[Stored items]
++++++

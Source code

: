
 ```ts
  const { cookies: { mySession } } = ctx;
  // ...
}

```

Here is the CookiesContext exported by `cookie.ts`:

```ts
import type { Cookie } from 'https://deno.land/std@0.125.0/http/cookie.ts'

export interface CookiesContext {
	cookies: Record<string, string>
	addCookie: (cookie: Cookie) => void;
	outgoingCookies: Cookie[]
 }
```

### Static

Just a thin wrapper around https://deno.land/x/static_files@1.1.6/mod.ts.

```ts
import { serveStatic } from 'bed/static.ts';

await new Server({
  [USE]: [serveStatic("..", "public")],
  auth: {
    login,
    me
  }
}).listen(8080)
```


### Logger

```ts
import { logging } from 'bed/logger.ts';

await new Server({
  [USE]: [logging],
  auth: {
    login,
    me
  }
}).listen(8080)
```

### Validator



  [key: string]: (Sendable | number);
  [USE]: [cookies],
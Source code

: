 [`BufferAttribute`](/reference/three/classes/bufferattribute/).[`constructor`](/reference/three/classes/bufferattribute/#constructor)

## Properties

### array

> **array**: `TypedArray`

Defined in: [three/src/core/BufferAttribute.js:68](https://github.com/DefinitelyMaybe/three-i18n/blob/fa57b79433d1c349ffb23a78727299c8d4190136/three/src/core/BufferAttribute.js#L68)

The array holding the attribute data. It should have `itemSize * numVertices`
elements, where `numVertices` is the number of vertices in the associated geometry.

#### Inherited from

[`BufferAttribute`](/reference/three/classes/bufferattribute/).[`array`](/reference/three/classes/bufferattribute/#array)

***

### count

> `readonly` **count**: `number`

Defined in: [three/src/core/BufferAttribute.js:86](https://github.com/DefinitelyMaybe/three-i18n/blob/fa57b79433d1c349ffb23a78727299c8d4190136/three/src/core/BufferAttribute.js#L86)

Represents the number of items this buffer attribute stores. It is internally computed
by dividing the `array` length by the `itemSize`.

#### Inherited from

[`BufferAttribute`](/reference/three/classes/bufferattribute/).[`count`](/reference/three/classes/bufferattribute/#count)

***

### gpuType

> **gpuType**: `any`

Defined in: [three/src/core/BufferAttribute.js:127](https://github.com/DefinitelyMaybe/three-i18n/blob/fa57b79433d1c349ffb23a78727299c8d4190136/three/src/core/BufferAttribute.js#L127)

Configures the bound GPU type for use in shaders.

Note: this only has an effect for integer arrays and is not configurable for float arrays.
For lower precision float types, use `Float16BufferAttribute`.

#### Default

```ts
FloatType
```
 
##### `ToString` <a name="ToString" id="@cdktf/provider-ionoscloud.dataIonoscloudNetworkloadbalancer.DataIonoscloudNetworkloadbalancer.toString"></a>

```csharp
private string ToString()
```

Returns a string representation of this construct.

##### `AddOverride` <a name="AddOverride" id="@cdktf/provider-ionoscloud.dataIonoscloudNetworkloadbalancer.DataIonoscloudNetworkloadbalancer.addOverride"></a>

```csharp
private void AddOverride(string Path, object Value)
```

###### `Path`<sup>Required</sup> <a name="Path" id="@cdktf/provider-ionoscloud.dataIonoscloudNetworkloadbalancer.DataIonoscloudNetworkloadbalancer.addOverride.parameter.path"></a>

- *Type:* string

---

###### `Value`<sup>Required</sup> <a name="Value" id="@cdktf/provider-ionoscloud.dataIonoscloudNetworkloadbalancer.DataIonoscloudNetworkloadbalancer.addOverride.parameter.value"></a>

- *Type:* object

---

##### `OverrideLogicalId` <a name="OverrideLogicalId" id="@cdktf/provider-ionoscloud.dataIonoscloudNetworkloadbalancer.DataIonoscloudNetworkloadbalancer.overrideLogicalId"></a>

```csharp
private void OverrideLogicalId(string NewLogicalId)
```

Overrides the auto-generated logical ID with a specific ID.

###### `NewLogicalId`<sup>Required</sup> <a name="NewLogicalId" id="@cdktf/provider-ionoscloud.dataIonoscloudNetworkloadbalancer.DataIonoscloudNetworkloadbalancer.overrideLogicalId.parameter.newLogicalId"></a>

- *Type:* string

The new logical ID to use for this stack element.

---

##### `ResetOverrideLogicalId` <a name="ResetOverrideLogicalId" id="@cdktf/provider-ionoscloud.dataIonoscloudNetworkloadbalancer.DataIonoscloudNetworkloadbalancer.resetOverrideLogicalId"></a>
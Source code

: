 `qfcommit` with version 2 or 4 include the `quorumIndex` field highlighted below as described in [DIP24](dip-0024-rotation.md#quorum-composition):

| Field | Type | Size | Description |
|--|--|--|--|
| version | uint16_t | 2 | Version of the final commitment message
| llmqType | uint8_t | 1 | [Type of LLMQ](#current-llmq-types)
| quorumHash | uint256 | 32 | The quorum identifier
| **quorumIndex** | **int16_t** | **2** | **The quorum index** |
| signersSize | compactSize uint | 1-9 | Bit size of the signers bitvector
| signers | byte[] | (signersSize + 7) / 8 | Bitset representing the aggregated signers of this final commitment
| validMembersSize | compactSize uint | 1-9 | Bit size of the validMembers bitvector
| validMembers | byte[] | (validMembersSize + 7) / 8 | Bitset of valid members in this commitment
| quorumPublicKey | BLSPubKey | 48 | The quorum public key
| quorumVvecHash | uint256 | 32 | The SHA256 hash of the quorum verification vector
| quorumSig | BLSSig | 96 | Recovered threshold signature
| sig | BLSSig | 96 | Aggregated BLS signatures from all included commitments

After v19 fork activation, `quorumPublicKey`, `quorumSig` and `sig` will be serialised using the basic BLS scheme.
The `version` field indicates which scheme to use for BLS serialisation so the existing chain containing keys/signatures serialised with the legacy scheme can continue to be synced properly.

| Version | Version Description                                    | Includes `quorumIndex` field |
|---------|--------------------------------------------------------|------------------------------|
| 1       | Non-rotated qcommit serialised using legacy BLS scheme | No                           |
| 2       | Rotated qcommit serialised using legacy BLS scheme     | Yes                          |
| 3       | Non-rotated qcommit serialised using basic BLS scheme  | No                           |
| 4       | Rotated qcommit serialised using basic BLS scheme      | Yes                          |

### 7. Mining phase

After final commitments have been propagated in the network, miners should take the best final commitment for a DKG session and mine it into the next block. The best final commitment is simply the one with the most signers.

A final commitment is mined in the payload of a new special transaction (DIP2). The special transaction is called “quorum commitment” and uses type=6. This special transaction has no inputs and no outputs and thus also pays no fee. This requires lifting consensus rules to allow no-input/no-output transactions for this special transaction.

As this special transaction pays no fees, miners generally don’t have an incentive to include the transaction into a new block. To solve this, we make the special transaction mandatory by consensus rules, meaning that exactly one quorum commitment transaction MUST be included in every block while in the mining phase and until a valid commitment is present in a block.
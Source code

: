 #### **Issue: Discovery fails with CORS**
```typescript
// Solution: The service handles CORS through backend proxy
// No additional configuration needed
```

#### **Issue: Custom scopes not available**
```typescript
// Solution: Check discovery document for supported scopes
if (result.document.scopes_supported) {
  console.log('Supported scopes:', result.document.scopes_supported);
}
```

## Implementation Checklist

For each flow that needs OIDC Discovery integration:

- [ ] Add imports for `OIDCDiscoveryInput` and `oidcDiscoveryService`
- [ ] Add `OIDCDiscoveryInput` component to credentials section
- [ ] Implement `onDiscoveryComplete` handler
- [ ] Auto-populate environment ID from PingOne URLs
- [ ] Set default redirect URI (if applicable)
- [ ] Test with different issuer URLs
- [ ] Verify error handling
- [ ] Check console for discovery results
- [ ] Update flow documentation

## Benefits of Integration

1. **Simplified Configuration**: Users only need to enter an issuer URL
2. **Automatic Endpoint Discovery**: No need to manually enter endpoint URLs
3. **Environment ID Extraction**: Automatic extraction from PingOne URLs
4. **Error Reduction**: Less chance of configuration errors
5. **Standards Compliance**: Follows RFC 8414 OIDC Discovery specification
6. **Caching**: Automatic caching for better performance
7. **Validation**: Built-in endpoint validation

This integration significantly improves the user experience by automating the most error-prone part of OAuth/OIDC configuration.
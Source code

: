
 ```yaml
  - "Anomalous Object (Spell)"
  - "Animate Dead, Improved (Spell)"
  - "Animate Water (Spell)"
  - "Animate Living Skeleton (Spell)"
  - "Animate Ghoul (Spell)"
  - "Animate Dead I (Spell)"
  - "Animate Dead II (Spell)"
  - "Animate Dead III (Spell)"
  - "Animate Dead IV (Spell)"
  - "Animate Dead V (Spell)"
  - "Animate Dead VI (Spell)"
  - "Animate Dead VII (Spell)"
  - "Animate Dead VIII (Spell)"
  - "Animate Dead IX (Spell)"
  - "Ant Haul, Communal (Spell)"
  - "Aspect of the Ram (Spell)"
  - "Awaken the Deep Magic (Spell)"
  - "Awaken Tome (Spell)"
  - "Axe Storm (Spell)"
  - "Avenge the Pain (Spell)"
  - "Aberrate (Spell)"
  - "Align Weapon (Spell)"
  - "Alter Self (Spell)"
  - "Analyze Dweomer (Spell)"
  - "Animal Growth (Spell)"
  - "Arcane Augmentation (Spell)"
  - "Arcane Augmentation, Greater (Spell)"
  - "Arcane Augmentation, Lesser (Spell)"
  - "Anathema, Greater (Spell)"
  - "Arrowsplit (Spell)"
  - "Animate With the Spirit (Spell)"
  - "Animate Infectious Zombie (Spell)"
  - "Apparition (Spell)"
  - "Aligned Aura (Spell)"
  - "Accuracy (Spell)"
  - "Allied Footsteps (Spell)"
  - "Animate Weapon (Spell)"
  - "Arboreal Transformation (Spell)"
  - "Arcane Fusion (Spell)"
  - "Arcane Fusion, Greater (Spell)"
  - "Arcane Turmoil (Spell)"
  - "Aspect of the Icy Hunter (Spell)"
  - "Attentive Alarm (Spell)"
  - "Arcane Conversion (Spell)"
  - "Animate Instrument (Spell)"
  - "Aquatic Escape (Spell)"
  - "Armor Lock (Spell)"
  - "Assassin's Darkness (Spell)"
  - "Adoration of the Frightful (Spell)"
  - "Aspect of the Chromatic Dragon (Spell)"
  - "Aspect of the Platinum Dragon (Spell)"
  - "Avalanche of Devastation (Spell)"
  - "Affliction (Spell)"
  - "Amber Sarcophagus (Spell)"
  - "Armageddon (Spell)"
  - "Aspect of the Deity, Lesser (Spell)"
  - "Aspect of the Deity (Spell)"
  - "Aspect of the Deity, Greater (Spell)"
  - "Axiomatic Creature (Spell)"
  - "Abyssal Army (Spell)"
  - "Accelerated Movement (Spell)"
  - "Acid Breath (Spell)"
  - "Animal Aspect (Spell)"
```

++++++

Make a copy of each line in the records that has the word "commitments".

| sig | BLSSig | 96 | Aggregated BLS signatures from all included commitments
After final commitments have been propagated in the network, miners should take the best final commitment for a DKG session and mine it into the next block. The best final commitment is simply the one with the most signers.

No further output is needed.